Stored items:
::::

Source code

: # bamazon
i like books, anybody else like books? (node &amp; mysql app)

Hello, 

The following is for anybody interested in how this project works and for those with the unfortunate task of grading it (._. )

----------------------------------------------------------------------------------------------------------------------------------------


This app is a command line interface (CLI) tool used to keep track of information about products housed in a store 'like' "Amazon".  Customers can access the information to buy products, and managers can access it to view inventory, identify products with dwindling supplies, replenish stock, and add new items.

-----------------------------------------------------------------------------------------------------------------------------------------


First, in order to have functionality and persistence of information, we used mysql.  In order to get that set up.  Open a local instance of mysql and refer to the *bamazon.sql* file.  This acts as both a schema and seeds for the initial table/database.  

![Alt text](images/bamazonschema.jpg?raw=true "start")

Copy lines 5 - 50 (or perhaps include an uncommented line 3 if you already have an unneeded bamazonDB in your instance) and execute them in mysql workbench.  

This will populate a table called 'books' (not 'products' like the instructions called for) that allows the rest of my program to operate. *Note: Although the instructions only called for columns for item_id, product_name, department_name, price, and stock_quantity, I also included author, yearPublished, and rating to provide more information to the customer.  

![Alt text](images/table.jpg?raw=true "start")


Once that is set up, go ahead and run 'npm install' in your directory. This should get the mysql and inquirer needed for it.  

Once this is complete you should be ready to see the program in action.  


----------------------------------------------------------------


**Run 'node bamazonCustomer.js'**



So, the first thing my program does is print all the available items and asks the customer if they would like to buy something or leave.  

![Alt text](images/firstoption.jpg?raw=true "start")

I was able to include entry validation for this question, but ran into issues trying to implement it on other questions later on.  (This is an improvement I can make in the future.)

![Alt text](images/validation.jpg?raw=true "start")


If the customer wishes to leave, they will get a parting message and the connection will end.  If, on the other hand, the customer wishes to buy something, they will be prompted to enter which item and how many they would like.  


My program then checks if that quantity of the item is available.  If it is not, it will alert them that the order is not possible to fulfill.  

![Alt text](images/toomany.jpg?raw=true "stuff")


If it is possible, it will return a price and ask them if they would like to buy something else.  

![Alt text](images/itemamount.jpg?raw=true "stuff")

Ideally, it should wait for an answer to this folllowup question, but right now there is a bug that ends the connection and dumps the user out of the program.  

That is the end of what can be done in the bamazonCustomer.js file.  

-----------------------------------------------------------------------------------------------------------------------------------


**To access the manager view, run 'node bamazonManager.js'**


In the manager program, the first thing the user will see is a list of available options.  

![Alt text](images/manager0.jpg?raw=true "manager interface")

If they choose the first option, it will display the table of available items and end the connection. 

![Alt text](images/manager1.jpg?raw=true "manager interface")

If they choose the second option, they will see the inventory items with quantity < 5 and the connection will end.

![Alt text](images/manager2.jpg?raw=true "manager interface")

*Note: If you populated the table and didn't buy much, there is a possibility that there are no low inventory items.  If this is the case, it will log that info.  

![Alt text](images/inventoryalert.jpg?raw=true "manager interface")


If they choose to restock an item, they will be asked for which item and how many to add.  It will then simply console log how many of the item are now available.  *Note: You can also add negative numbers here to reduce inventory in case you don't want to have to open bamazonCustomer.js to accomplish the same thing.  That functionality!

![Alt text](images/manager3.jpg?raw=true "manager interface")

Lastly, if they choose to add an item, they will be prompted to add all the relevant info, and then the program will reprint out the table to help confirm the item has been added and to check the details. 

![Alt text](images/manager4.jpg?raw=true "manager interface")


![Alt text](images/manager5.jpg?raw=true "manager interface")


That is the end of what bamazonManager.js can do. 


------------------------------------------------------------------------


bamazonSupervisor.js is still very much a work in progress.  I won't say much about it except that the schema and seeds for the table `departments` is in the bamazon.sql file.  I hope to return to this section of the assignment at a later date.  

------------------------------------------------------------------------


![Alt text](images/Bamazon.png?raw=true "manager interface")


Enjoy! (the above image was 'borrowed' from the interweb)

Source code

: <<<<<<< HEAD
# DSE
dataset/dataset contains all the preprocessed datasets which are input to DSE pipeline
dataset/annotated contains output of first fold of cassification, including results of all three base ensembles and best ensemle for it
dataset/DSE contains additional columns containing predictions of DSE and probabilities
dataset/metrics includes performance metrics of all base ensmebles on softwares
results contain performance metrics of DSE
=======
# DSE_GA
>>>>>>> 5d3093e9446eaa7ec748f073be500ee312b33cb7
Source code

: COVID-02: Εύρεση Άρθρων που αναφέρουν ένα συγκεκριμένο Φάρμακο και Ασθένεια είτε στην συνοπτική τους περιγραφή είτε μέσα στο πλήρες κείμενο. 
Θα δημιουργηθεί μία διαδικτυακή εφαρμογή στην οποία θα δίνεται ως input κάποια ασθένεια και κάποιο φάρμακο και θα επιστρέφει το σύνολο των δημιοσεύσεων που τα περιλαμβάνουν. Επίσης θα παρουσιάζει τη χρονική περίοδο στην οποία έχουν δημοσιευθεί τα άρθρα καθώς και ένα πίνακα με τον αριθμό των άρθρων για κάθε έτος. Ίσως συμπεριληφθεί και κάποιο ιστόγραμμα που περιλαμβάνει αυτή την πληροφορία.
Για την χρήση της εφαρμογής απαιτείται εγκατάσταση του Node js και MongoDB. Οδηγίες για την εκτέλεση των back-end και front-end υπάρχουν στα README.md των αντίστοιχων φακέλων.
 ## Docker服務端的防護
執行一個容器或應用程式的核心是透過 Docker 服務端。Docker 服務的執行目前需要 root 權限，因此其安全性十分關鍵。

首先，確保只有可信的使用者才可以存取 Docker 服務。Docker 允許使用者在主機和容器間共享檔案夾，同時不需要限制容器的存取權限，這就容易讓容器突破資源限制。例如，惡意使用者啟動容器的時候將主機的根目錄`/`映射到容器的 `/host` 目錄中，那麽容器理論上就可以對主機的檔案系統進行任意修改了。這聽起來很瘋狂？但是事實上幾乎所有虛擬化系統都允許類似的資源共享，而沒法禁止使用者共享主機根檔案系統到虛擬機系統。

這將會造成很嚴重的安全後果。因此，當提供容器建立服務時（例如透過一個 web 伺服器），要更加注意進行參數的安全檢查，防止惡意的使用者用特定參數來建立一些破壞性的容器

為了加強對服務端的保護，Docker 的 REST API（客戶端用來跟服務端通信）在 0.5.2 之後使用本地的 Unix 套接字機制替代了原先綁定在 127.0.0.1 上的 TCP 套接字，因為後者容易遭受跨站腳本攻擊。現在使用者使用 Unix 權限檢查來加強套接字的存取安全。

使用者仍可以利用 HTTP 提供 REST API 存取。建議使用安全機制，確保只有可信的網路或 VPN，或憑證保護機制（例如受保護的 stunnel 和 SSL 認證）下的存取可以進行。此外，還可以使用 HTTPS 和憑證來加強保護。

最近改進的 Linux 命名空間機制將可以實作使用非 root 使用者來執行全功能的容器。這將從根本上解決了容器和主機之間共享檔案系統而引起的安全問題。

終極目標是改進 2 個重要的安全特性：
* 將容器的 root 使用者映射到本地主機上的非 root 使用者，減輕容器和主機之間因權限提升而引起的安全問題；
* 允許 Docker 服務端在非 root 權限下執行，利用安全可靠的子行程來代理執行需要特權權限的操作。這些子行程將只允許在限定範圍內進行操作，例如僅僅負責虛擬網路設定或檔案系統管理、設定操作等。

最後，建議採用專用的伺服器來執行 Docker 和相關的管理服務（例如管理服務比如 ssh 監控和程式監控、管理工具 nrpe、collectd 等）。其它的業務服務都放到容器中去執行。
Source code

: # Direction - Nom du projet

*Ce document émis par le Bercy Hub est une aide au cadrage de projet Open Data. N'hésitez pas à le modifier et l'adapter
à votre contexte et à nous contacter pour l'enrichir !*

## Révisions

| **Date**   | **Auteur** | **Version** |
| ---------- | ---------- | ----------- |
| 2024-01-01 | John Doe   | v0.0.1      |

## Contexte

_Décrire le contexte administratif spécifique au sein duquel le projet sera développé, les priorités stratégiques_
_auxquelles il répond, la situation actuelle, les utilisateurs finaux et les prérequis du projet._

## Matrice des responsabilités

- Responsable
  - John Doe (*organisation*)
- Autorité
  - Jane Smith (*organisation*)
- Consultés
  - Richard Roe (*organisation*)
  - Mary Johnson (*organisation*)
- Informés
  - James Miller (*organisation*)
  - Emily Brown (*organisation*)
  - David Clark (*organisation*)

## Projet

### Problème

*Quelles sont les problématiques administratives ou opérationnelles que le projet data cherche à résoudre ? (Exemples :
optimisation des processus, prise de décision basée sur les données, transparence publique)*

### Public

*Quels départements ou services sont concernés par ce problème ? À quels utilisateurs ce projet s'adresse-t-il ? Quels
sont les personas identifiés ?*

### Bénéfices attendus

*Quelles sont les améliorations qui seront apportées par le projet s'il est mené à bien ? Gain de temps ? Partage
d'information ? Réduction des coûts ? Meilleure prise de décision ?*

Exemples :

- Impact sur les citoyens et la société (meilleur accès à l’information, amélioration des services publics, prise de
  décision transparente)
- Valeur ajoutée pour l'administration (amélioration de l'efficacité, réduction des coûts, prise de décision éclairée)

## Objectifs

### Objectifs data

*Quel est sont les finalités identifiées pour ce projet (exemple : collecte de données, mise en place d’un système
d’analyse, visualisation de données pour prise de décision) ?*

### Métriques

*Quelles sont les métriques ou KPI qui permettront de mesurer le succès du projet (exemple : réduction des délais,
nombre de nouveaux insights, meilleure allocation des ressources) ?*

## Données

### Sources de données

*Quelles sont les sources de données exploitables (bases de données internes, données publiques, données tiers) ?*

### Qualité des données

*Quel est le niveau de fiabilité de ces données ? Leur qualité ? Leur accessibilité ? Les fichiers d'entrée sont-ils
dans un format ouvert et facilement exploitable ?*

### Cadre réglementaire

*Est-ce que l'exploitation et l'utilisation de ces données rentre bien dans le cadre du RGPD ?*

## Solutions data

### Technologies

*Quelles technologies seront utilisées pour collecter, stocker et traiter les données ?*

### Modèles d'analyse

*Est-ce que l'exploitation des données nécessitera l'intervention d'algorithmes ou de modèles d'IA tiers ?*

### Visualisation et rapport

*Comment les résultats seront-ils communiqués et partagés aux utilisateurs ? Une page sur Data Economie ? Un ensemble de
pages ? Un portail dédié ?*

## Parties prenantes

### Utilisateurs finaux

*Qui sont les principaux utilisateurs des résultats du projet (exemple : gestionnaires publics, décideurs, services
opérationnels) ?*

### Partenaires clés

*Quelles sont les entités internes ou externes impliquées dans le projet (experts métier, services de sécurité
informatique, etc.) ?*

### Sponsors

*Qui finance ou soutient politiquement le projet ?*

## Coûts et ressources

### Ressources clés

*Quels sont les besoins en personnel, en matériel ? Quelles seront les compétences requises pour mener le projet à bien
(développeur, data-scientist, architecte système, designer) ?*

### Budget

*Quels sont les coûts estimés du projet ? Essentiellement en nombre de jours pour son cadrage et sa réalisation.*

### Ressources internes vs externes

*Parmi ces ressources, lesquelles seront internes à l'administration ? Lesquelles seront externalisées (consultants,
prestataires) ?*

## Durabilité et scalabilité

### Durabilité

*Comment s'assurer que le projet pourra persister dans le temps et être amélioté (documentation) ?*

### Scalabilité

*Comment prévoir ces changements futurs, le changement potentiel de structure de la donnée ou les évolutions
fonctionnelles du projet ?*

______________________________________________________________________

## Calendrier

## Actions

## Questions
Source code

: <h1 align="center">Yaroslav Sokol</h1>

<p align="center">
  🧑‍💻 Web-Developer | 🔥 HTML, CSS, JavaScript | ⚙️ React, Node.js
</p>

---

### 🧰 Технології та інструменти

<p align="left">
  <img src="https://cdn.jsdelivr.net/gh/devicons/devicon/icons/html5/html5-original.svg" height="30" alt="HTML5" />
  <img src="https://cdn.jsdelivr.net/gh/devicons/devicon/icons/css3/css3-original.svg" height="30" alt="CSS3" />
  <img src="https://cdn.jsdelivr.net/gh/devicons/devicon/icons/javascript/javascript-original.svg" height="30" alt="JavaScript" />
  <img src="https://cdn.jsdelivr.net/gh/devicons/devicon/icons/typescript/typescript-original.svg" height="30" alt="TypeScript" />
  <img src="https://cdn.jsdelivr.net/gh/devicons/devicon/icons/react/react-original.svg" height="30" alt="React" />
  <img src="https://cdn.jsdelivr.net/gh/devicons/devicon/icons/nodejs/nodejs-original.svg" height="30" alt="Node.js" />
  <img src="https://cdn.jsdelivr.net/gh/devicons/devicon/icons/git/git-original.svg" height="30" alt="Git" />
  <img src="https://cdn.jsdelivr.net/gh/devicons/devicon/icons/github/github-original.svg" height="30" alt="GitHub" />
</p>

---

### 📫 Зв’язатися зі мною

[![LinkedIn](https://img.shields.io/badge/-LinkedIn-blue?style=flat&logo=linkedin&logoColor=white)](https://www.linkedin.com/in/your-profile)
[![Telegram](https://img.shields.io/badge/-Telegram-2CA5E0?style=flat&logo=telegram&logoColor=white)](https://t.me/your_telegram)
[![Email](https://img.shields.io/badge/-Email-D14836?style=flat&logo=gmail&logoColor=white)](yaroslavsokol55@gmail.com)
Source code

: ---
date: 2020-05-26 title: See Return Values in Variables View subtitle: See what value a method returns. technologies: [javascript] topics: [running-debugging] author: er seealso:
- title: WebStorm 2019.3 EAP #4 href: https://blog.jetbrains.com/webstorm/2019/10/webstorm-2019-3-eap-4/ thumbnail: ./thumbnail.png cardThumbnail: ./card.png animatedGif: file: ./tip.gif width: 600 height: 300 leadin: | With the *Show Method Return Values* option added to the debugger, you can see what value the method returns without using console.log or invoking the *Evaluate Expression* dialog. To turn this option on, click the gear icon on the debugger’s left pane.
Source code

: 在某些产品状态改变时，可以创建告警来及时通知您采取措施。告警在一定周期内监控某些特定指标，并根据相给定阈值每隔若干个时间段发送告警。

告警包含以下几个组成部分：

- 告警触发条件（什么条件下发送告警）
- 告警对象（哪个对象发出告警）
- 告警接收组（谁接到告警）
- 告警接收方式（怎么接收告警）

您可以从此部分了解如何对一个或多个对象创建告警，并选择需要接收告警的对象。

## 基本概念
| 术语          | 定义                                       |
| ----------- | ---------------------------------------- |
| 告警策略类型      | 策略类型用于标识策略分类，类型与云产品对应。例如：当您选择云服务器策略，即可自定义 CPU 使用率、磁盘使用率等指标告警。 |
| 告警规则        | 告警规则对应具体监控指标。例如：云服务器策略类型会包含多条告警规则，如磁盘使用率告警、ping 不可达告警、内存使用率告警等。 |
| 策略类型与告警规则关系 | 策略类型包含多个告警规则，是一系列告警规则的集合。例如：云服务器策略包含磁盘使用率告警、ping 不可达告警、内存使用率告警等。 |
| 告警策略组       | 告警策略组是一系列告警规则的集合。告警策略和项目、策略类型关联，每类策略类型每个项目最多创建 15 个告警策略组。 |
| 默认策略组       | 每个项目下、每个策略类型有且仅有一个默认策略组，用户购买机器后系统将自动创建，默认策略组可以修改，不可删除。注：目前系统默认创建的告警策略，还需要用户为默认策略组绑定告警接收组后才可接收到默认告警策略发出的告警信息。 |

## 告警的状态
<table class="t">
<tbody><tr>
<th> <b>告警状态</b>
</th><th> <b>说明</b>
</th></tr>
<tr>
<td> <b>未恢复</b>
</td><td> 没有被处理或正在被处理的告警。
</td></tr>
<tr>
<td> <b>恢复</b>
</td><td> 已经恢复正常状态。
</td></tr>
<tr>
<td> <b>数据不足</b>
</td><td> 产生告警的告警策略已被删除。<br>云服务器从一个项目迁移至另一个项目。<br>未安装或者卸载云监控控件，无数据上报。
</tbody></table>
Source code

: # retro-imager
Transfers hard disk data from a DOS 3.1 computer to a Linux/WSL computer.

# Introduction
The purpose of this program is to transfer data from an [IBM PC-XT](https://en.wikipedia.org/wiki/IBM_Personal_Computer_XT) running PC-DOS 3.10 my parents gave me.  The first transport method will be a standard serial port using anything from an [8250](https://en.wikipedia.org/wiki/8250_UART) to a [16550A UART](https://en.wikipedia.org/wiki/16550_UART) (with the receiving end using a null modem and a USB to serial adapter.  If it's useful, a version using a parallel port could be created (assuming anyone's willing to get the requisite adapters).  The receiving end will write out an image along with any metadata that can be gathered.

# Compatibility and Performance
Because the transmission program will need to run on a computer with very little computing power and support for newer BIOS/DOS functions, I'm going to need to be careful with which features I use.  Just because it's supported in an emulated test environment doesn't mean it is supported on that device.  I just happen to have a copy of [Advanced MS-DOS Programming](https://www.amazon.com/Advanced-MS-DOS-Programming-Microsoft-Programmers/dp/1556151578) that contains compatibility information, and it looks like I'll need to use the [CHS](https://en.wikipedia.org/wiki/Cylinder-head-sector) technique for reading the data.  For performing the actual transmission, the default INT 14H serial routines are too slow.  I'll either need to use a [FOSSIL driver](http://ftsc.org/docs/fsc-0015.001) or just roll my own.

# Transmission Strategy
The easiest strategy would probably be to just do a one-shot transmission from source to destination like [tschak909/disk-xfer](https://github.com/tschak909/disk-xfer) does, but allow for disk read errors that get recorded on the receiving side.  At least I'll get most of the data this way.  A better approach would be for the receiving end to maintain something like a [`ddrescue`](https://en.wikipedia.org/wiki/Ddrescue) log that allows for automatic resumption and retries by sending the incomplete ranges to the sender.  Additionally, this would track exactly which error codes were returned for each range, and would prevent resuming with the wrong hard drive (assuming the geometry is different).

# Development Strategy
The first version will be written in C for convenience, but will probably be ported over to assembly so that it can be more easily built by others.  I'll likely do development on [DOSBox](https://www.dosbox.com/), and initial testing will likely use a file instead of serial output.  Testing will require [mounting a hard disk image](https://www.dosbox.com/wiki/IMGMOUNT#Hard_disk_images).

::::

Each line of the data above containing the string "possible" is to be copied.

> _EXERCISE RESULT_
My program then checks if that quantity of the item is available.  If it is not, it will alert them that the order is not possible to fulfill.  
If it is possible, it will return a price and ask them if they would like to buy something else.  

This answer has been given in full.